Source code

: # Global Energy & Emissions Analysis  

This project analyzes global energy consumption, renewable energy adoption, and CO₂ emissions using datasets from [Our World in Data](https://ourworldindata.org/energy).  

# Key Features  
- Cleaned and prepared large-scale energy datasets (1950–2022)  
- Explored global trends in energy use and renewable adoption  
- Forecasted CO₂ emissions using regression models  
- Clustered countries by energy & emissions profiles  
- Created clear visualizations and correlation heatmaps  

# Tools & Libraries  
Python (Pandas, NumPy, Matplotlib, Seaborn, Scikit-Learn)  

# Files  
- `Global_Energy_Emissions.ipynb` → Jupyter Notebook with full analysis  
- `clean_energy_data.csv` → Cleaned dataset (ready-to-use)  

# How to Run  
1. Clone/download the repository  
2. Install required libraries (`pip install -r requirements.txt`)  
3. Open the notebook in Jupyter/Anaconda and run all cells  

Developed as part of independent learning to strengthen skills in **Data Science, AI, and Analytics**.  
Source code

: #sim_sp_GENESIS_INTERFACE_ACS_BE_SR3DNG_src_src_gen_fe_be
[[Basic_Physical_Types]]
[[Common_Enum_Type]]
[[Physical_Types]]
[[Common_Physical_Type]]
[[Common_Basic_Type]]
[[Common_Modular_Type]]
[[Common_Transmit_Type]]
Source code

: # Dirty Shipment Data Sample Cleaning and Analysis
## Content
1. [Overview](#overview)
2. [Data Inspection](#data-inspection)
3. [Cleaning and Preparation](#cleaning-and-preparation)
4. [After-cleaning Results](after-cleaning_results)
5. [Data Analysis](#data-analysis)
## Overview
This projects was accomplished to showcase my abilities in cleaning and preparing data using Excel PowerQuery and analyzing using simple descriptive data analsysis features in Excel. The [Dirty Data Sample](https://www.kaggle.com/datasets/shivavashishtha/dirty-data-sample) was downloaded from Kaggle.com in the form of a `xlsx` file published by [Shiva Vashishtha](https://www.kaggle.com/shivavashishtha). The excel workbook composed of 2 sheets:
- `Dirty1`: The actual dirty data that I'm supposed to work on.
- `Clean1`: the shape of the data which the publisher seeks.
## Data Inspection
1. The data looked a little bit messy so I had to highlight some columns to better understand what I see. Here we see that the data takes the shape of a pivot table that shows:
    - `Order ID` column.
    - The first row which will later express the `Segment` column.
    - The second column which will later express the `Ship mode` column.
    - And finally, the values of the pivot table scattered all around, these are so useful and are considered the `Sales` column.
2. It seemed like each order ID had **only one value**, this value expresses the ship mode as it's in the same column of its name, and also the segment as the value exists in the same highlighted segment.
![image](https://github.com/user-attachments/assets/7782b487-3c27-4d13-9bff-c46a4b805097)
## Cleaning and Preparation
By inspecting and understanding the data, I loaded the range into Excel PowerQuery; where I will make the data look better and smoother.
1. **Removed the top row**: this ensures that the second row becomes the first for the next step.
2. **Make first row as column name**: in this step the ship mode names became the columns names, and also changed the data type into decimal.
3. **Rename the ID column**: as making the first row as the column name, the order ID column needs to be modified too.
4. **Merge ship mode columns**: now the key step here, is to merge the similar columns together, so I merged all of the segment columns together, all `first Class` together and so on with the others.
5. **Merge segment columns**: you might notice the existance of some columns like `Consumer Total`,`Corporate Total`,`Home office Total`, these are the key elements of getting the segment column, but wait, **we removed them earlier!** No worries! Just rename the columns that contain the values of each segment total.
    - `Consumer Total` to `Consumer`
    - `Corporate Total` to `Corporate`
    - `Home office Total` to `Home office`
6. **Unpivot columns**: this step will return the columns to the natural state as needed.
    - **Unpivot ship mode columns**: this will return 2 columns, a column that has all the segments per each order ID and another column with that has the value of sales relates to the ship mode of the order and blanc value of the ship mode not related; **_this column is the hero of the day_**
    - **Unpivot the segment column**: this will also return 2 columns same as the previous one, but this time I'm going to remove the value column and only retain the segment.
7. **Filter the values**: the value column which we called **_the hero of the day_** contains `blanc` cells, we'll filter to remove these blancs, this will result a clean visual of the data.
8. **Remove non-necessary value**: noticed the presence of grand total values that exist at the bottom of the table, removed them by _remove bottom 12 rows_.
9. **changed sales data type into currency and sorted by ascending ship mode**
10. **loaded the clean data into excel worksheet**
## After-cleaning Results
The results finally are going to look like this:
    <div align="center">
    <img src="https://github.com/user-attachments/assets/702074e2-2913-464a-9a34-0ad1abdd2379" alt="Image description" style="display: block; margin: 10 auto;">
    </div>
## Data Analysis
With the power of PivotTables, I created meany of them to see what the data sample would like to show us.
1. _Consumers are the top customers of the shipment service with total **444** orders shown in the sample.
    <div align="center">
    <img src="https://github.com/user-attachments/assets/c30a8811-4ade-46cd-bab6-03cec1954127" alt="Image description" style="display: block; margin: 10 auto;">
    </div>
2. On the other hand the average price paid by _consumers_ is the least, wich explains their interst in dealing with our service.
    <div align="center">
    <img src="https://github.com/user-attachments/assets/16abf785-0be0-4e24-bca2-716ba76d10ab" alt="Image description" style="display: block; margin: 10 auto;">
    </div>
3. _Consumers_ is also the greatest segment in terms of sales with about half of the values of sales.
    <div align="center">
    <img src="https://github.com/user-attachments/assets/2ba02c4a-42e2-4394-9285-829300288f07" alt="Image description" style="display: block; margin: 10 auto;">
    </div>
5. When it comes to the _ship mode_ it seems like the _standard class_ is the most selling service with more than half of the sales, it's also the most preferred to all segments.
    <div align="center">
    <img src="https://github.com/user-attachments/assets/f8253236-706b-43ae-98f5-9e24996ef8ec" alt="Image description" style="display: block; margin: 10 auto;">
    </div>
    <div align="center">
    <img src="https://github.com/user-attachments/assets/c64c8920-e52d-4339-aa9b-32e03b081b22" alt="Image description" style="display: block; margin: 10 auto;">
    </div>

---

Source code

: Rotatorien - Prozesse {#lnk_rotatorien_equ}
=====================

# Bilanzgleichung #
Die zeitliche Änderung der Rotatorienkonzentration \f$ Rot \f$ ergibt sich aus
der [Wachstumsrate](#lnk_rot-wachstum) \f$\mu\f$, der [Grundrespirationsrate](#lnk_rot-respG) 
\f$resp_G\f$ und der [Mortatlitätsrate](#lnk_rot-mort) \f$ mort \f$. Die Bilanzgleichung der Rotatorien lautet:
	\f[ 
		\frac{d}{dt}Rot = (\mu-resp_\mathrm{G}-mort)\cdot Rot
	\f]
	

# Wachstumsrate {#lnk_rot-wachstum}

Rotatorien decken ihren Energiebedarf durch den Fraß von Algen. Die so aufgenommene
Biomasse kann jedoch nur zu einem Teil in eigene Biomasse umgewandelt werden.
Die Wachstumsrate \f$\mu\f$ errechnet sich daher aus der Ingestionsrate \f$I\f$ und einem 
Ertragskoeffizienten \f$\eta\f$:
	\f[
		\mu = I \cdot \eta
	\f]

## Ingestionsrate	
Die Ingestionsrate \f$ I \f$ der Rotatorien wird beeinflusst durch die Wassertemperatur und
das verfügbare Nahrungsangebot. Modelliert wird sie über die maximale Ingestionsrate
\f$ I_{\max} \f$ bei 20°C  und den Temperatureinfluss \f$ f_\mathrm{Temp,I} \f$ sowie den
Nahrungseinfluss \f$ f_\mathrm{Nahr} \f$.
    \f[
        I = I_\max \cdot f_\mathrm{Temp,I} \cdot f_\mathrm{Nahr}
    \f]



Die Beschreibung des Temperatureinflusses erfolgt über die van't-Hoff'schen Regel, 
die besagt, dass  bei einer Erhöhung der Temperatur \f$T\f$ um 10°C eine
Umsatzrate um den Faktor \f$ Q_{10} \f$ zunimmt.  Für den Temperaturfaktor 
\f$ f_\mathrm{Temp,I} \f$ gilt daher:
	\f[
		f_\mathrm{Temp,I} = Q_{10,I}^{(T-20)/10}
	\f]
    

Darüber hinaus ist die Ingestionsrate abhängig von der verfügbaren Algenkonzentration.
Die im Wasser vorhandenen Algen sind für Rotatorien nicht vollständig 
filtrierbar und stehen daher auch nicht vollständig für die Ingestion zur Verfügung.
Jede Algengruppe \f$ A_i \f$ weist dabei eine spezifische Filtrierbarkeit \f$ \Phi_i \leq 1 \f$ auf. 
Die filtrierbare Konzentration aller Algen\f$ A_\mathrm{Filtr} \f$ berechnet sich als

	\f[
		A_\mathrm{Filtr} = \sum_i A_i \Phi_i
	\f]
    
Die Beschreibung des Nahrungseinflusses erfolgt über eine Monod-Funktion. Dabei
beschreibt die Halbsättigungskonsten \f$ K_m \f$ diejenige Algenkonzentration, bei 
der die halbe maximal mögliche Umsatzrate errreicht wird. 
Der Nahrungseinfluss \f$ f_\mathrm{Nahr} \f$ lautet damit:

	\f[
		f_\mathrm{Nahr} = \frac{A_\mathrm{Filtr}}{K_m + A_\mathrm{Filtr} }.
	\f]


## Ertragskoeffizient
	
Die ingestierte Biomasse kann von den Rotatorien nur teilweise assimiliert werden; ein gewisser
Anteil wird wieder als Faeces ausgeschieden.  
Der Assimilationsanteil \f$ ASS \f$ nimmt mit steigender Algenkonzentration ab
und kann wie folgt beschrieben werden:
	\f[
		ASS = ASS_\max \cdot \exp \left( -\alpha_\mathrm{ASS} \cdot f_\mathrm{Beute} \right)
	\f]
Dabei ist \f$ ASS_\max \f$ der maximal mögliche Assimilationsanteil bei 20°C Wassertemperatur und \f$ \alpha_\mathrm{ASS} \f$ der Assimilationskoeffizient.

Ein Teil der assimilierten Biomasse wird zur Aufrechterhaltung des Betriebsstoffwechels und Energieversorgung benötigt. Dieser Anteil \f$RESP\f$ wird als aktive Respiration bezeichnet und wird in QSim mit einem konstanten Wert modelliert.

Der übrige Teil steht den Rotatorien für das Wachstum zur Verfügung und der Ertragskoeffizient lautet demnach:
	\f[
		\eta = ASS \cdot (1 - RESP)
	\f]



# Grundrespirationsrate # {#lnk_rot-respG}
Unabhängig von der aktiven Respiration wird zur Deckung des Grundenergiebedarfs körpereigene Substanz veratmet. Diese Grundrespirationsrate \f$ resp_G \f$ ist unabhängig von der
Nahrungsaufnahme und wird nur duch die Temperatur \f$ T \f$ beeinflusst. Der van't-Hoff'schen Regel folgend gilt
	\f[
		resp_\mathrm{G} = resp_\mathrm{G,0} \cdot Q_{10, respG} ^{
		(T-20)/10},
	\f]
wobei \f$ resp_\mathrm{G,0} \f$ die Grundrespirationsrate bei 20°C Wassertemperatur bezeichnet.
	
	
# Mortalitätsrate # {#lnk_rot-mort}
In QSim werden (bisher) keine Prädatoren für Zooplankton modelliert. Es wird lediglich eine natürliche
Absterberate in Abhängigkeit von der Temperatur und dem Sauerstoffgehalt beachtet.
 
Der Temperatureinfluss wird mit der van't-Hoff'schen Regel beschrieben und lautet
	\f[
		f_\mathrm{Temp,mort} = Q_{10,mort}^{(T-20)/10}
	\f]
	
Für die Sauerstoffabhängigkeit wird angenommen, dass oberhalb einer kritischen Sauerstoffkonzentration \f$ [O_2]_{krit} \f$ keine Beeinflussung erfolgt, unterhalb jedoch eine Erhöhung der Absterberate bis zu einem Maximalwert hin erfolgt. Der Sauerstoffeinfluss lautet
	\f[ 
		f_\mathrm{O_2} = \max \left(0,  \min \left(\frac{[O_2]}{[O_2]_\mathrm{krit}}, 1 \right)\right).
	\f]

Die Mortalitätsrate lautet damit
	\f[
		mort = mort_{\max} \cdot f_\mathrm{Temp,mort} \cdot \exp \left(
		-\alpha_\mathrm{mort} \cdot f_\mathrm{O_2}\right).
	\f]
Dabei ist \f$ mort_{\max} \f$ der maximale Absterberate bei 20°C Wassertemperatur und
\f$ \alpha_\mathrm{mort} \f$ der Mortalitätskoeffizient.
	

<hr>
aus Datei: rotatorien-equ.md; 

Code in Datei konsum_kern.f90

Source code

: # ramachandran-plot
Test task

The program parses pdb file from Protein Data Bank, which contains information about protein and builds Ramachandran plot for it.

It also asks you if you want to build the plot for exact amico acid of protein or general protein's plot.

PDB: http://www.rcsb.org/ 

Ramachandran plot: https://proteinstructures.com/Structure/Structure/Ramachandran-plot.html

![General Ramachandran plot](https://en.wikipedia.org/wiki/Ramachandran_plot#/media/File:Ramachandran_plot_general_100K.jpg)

### Goal of the exercise:
What lines of the material contain "better"? Show them.

### Written solution:
1. The data looked a little bit messy so I had to highlight some columns to better understand what I see. Here we see that the data takes the shape of a pivot table that shows:
By inspecting and understanding the data, I loaded the range into Excel PowerQuery; where I will make the data look better and smoother.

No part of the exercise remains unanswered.